- [Task]: The lines wanted are those in the data below that include "subsection".

[Items from a data source]
▽

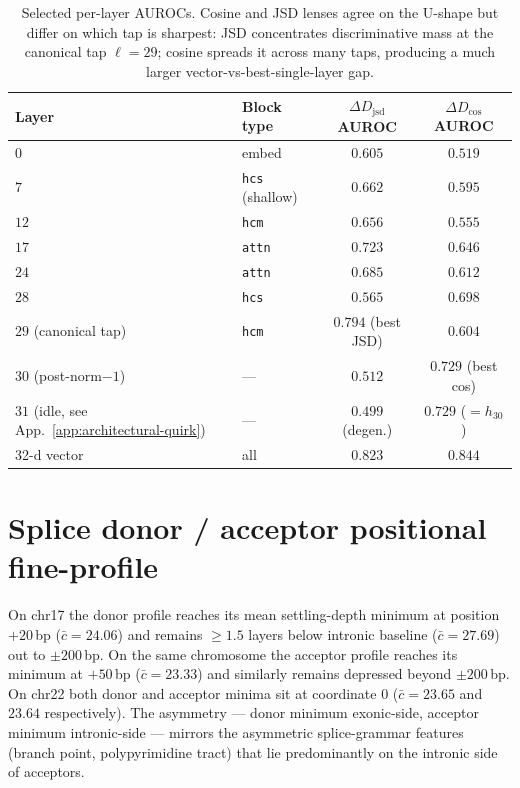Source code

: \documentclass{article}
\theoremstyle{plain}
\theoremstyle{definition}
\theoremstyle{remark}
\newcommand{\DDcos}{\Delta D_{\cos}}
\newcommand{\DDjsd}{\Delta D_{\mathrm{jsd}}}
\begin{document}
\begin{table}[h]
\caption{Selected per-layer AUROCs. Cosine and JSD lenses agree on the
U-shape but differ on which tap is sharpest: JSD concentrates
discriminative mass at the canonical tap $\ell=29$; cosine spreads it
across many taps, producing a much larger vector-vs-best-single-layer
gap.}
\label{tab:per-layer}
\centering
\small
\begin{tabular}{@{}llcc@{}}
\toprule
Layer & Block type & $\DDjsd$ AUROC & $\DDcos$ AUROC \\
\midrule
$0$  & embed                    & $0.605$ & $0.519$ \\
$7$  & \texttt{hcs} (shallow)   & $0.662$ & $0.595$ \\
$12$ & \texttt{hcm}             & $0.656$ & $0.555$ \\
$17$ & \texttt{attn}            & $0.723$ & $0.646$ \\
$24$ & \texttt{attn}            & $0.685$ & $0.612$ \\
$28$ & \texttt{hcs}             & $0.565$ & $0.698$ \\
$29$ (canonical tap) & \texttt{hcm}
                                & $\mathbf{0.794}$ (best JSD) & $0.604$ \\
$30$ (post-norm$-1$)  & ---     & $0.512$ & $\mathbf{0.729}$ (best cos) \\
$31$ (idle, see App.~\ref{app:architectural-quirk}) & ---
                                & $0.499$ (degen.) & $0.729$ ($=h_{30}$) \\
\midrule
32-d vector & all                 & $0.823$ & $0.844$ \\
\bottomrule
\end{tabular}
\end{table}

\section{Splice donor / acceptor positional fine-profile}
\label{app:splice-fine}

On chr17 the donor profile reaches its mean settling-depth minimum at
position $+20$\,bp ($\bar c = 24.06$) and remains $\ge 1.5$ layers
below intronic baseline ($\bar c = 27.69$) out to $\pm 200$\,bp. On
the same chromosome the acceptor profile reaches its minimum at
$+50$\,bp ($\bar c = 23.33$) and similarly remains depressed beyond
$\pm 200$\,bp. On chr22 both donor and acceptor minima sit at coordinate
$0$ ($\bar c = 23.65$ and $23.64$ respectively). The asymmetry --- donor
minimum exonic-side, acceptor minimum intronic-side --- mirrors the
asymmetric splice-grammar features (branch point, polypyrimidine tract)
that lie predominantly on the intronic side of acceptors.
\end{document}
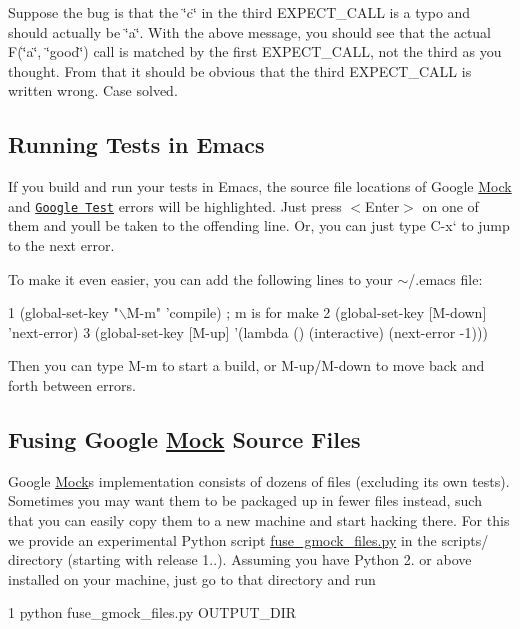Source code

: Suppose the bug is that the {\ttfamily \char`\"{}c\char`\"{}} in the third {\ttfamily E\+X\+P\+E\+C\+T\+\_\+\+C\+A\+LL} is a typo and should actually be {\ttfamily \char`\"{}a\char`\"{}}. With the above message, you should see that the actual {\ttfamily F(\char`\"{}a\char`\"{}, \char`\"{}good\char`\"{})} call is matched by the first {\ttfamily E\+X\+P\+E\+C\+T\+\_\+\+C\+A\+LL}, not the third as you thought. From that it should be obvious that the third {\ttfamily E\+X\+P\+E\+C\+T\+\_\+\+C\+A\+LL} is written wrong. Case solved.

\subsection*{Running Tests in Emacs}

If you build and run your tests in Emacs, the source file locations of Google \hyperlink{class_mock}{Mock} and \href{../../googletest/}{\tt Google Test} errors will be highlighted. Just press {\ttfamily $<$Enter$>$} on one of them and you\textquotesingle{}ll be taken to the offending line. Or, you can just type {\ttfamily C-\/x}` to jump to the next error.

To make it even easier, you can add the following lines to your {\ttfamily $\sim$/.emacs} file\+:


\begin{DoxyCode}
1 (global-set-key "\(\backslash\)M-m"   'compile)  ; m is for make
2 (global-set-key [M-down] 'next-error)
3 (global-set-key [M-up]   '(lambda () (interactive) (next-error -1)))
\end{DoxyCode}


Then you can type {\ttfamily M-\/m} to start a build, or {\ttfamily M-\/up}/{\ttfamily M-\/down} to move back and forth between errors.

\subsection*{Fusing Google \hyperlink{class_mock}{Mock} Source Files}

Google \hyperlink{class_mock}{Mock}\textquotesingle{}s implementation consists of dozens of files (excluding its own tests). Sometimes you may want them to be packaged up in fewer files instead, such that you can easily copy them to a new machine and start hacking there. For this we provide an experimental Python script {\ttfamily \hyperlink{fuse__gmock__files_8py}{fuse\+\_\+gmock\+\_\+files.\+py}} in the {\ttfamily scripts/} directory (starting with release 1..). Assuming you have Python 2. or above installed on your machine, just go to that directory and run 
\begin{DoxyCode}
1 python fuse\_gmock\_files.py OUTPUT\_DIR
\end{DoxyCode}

△
▽

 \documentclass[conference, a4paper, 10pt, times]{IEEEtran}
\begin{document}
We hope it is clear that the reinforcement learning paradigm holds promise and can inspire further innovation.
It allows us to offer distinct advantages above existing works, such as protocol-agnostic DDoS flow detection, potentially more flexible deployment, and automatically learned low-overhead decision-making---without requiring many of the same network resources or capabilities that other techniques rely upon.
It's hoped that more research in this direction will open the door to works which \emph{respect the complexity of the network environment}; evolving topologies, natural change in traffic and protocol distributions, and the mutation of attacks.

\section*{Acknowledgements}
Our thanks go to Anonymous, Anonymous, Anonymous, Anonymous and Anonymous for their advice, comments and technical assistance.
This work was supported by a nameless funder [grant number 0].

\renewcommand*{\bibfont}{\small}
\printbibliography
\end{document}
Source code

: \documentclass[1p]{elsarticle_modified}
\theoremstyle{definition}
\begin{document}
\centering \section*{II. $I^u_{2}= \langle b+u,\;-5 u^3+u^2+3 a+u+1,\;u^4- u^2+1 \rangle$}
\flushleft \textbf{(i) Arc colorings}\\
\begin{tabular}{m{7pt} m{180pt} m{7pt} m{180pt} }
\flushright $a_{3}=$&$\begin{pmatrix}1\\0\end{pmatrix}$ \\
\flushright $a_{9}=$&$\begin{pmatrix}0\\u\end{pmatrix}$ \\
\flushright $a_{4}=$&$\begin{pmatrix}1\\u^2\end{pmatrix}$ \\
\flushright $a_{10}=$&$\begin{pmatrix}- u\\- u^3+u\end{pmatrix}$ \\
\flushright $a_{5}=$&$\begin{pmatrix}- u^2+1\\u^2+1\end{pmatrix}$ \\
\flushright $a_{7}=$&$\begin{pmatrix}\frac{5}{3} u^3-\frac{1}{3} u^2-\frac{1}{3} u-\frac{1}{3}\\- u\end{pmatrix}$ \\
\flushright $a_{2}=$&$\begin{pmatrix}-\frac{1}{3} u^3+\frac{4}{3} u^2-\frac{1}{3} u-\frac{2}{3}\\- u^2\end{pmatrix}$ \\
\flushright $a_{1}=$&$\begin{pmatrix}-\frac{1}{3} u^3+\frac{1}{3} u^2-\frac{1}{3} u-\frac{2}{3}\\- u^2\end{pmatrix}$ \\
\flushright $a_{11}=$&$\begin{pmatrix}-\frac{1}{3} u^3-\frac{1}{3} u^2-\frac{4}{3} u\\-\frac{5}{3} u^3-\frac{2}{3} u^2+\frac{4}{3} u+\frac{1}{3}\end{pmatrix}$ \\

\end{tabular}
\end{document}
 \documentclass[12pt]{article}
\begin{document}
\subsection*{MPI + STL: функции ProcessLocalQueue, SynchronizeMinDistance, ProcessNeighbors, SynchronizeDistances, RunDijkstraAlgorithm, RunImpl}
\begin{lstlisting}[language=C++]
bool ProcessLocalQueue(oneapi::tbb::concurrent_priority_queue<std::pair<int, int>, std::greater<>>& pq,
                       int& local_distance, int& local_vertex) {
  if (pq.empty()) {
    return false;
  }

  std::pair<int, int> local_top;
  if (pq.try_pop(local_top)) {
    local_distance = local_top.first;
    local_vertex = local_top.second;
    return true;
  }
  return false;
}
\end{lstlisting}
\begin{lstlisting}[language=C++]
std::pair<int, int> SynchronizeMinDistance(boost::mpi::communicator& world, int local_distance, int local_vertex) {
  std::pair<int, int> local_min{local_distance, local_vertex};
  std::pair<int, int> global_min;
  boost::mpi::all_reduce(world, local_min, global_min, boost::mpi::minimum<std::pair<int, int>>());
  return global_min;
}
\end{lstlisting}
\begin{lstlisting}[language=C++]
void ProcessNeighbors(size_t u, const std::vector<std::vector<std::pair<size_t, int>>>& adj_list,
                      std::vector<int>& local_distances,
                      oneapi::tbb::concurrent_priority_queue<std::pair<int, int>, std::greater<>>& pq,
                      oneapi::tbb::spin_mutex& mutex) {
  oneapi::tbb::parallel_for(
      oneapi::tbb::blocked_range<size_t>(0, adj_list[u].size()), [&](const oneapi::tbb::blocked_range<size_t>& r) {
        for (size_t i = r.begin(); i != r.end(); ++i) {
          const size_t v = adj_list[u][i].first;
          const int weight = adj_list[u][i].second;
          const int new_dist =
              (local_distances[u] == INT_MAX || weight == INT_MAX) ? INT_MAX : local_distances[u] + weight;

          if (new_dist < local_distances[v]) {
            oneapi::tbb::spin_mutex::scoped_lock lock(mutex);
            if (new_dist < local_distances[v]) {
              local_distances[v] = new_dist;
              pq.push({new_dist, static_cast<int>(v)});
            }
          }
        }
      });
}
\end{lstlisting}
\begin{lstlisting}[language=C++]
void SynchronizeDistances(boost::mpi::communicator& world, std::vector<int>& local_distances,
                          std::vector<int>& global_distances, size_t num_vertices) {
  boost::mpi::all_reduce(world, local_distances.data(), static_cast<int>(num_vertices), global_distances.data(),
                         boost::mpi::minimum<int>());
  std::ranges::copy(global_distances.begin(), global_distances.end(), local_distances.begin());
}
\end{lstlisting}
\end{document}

△

- [Output for this task]:
\subsection*{Running Tests in Emacs}
\subsection*{Fusing Google \hyperlink{class_mock}{Mock} Source Files}
\subsection*{MPI + STL: функции ProcessLocalQueue, SynchronizeMinDistance, ProcessNeighbors, SynchronizeDistances, RunDijkstraAlgorithm, RunImpl}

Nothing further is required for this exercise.